**Task brief:** The data should be transcribed in its entirety, word for word.

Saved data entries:
........

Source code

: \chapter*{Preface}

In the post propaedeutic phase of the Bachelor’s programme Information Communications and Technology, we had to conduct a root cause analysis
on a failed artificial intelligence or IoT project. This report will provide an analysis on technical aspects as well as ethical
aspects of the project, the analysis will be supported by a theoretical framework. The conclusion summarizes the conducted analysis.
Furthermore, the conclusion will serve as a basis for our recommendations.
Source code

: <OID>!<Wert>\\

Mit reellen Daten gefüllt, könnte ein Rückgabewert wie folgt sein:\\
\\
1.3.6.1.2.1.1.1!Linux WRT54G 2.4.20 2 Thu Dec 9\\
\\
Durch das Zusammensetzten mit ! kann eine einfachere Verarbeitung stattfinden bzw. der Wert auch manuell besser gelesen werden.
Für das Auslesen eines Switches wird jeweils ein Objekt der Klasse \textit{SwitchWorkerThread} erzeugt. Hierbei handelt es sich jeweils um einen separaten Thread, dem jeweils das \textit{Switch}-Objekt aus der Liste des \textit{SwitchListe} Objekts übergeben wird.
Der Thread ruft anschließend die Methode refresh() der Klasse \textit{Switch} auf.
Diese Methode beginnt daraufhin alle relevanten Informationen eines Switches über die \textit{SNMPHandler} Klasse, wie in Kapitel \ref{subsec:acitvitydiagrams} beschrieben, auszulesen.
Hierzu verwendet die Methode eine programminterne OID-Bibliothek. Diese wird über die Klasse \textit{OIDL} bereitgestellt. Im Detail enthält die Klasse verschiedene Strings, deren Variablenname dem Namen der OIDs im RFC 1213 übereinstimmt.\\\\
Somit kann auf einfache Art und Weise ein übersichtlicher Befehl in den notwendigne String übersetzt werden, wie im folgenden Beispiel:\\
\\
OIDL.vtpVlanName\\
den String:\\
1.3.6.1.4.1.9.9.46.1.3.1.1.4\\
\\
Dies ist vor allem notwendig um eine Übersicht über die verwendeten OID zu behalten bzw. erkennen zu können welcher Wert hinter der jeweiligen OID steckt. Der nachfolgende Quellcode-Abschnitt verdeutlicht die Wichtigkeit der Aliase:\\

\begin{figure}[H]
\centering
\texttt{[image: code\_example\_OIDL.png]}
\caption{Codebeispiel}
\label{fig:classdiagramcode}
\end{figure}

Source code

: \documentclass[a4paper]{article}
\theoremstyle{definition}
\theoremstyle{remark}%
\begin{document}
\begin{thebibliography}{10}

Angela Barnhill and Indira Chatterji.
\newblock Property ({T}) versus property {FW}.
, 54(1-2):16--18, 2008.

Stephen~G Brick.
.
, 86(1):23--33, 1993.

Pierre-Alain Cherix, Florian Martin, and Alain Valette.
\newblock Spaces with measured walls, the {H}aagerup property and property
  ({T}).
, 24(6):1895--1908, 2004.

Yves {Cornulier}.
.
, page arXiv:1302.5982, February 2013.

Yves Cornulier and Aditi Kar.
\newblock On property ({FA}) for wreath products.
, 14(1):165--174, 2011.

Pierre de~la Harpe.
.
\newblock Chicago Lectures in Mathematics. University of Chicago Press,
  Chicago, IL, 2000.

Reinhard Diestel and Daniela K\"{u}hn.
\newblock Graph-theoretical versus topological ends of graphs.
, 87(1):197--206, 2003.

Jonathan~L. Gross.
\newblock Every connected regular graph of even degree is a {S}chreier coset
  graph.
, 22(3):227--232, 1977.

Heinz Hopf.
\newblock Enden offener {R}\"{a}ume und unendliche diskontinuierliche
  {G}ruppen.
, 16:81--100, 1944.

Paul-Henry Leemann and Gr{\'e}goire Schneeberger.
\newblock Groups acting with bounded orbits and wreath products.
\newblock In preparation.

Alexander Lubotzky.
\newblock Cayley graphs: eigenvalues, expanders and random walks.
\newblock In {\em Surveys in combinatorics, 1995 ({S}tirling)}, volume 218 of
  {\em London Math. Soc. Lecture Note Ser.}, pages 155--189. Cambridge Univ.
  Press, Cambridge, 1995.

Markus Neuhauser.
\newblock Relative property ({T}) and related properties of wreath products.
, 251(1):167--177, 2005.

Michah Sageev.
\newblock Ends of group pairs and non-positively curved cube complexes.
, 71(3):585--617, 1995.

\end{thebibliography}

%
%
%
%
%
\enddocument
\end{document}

........

**Result of the exercise:**
Source code

: \chapter*{Preface}

In the post propaedeutic phase of the Bachelor’s programme Information Communications and Technology, we had to conduct a root cause analysis
on a failed artificial intelligence or IoT project. This report will provide an analysis on technical aspects as well as ethical
aspects of the project, the analysis will be supported by a theoretical framework. The conclusion summarizes the conducted analysis.
Furthermore, the conclusion will serve as a basis for our recommendations.
Source code

: <OID>!<Wert>\\

Mit reellen Daten gefüllt, könnte ein Rückgabewert wie folgt sein:\\
\\
1.3.6.1.2.1.1.1!Linux WRT54G 2.4.20 2 Thu Dec 9\\
\\
Durch das Zusammensetzten mit ! kann eine einfachere Verarbeitung stattfinden bzw. der Wert auch manuell besser gelesen werden.
Für das Auslesen eines Switches wird jeweils ein Objekt der Klasse \textit{SwitchWorkerThread} erzeugt. Hierbei handelt es sich jeweils um einen separaten Thread, dem jeweils das \textit{Switch}-Objekt aus der Liste des \textit{SwitchListe} Objekts übergeben wird.
Der Thread ruft anschließend die Methode refresh() der Klasse \textit{Switch} auf.
Diese Methode beginnt daraufhin alle relevanten Informationen eines Switches über die \textit{SNMPHandler} Klasse, wie in Kapitel \ref{subsec:acitvitydiagrams} beschrieben, auszulesen.
Hierzu verwendet die Methode eine programminterne OID-Bibliothek. Diese wird über die Klasse \textit{OIDL} bereitgestellt. Im Detail enthält die Klasse verschiedene Strings, deren Variablenname dem Namen der OIDs im RFC 1213 übereinstimmt.\\\\
Somit kann auf einfache Art und Weise ein übersichtlicher Befehl in den notwendigne String übersetzt werden, wie im folgenden Beispiel:\\
\\
OIDL.vtpVlanName\\
den String:\\
1.3.6.1.4.1.9.9.46.1.3.1.1.4\\
\\
Dies ist vor allem notwendig um eine Übersicht über die verwendeten OID zu behalten bzw. erkennen zu können welcher Wert hinter der jeweiligen OID steckt. Der nachfolgende Quellcode-Abschnitt verdeutlicht die Wichtigkeit der Aliase:\\

\begin{figure}[H]
\centering
\texttt{[image: code\_example\_OIDL.png]}
\caption{Codebeispiel}
\label{fig:classdiagramcode}
\end{figure}

Source code

: \documentclass[a4paper]{article}
\theoremstyle{definition}
\theoremstyle{remark}%
\begin{document}
\begin{thebibliography}{10}

Angela Barnhill and Indira Chatterji.
\newblock Property ({T}) versus property {FW}.
, 54(1-2):16--18, 2008.

Stephen~G Brick.
.
, 86(1):23--33, 1993.

Pierre-Alain Cherix, Florian Martin, and Alain Valette.
\newblock Spaces with measured walls, the {H}aagerup property and property
  ({T}).
, 24(6):1895--1908, 2004.

Yves {Cornulier}.
.
, page arXiv:1302.5982, February 2013.

Yves Cornulier and Aditi Kar.
\newblock On property ({FA}) for wreath products.
, 14(1):165--174, 2011.

Pierre de~la Harpe.
.
\newblock Chicago Lectures in Mathematics. University of Chicago Press,
  Chicago, IL, 2000.

Reinhard Diestel and Daniela K\"{u}hn.
\newblock Graph-theoretical versus topological ends of graphs.
, 87(1):197--206, 2003.

Jonathan~L. Gross.
\newblock Every connected regular graph of even degree is a {S}chreier coset
  graph.
, 22(3):227--232, 1977.

Heinz Hopf.
\newblock Enden offener {R}\"{a}ume und unendliche diskontinuierliche
  {G}ruppen.
, 16:81--100, 1944.

Paul-Henry Leemann and Gr{\'e}goire Schneeberger.
\newblock Groups acting with bounded orbits and wreath products.
\newblock In preparation.

Alexander Lubotzky.
\newblock Cayley graphs: eigenvalues, expanders and random walks.
\newblock In {\em Surveys in combinatorics, 1995 ({S}tirling)}, volume 218 of
  {\em London Math. Soc. Lecture Note Ser.}, pages 155--189. Cambridge Univ.
  Press, Cambridge, 1995.

Markus Neuhauser.
\newblock Relative property ({T}) and related properties of wreath products.
, 251(1):167--177, 2005.

Michah Sageev.
\newblock Ends of group pairs and non-positively curved cube complexes.
, 71(3):585--617, 1995.

\end{thebibliography}

%
%
%
%
%
\enddocument
\end{document}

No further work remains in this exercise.